Ho passato giorni in preda alla disperazione, versando fiumi di lacrime e valutando tutto in modo irrazionale. Passando le giornate tra il letto e il divano, a controllare i social in maniera frenetica e cercando di contattare lui, quasi a volerlo supplicare di cambiare idea, di tornare da me, di scegliere me.
Non voglio dilungarmi troppo sul come stavo all’epoca, voglio invece raccontarvi oggi, col senno di poi, cosa avrei voluto dire alla me di quei giorni e cosa dico oggi ad ogni amica che mi chiede supporto.

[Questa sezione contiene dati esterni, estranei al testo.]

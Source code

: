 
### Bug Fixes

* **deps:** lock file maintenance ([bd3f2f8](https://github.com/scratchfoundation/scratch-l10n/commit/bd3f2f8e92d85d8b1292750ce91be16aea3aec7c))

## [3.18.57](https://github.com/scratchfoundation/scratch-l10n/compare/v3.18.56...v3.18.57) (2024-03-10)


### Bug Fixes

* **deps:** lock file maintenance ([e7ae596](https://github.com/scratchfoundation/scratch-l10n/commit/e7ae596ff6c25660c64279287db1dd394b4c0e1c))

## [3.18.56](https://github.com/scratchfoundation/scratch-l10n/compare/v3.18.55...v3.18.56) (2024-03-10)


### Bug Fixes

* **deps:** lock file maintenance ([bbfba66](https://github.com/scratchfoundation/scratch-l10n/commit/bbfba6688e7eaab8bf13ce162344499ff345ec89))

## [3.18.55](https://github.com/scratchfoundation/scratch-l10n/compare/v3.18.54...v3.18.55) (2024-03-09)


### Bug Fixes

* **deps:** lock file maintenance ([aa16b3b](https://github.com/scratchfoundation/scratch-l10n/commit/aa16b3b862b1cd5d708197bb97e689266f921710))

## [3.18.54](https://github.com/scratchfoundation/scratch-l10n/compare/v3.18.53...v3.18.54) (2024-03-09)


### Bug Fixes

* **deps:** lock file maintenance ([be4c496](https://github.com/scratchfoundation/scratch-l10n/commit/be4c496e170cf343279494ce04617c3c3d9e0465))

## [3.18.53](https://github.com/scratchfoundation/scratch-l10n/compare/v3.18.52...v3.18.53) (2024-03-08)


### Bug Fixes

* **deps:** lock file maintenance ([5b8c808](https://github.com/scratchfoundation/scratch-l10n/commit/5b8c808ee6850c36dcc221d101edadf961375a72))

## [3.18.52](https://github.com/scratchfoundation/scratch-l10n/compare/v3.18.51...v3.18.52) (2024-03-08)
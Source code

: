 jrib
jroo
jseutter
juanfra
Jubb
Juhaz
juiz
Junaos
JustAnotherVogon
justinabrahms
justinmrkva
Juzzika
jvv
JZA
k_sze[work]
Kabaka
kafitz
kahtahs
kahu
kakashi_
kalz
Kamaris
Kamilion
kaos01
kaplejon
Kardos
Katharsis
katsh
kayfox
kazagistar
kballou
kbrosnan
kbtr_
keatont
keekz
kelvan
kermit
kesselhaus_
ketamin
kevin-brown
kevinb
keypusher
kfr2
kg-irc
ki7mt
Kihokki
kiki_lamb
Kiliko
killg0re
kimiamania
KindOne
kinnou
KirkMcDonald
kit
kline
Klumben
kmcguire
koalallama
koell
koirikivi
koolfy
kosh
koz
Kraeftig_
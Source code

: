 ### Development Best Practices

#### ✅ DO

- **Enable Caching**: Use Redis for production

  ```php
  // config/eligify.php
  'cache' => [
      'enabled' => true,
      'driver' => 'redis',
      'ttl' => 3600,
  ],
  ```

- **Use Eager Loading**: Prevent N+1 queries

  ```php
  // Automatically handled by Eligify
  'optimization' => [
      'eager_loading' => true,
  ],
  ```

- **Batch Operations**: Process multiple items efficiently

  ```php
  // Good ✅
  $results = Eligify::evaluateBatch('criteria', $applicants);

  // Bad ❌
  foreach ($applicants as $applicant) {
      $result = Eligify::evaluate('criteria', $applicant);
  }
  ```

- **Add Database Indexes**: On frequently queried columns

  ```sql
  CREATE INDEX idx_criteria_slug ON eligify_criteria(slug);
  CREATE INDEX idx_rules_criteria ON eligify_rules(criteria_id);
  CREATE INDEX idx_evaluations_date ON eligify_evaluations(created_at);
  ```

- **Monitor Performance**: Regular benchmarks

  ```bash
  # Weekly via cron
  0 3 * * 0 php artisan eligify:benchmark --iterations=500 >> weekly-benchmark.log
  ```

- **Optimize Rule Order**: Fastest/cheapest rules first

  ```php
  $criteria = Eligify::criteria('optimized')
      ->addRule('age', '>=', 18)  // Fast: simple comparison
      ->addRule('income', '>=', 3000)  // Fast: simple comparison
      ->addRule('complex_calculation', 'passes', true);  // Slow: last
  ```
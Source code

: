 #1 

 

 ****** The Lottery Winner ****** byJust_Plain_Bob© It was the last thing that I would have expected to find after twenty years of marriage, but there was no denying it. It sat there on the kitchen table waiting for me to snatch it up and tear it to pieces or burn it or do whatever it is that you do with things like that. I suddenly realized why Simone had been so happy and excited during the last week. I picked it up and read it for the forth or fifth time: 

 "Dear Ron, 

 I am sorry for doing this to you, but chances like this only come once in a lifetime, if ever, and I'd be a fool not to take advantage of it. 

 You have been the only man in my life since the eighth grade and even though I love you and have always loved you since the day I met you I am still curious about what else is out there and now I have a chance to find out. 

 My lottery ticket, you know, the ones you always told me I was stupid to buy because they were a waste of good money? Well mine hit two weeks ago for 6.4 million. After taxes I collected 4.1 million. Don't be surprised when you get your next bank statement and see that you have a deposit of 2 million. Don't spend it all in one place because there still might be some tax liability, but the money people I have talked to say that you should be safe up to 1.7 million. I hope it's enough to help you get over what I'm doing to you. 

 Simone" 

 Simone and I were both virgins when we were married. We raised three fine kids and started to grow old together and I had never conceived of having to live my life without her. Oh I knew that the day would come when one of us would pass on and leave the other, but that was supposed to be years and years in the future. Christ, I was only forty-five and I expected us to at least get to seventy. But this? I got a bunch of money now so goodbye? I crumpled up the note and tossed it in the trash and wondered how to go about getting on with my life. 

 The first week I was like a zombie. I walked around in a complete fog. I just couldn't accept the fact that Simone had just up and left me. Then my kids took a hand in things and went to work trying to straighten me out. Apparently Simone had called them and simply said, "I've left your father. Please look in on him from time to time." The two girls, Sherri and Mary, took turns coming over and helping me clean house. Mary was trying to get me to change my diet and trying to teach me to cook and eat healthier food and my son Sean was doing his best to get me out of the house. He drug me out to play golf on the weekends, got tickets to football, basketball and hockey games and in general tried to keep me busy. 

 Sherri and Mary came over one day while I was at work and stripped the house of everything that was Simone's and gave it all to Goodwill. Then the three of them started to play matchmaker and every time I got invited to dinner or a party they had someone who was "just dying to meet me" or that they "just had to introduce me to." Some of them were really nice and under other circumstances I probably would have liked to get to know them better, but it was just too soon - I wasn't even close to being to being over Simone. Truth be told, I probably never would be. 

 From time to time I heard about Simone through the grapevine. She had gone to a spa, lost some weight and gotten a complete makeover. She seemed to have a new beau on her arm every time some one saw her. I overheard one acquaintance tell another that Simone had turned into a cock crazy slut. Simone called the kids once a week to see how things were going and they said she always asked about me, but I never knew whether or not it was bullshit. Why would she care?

Alla me di quei giorni direi piangi, sfogati, affronta il tuo dolore è giusto provarlo ma reagisci, guardati allo specchio e inizia ad amare te stessa, fatti bella per te e ricomincia a vivere per te stessa.

So che non è tanto facile a farsi quanto a dirsi, ma è solo ricominciando ad AMARSI e a prendersi cura di se stesse, giorno dopo giorno, che si supera qualsiasi fine.

Alla me dell’epoca direi di bloccare tutti i social, di non vedere nulla, di non cercarlo, di chiedere alla persone intorno a me di non parlare dell’accaduto.

Alla me di quel momento e a te che stai leggendo dico di prenderti cura della persona più importante che esiste: te stessa.
Fatti bella, guarda il tuo film preferito, ascolta tanta musica, cucina una torta e invita le amiche, circondati dei tuoi affetti più cari, esci, distraiti, fai cose nuove.
Sposta i mobili di casa, nascondi o butta via ciò che ti ricorda lui, cambia le tue abitudini.
Approfitta di questo tempo per fare cose per te, ama te e non permettere a nessuno di farti credere di non essere meritevole d’amore.

tu, fatti bella per te.

Cerca anche se ti sembra difficile di valorizzarti, di trovare i tuoi punti di forza, ricomincia a ridere, affronta a piccoli passi giorno dopo giorno e se non ci riesci da sola, chiedi supporto alle amiche, loro sono lì per te.
Hai perso l’amore dell’uomo che ami è vero ma sei ancora circondata da un sacco di amore e le amiche sono fondamentali in questo momento.
Oltre alle tue di sempre, hai un’intera community pronta ad ascoltarti e a supportarti, hai me e se ti va puoi scrivermi e raccontarmi di te, possiamo confrontarci e parlare.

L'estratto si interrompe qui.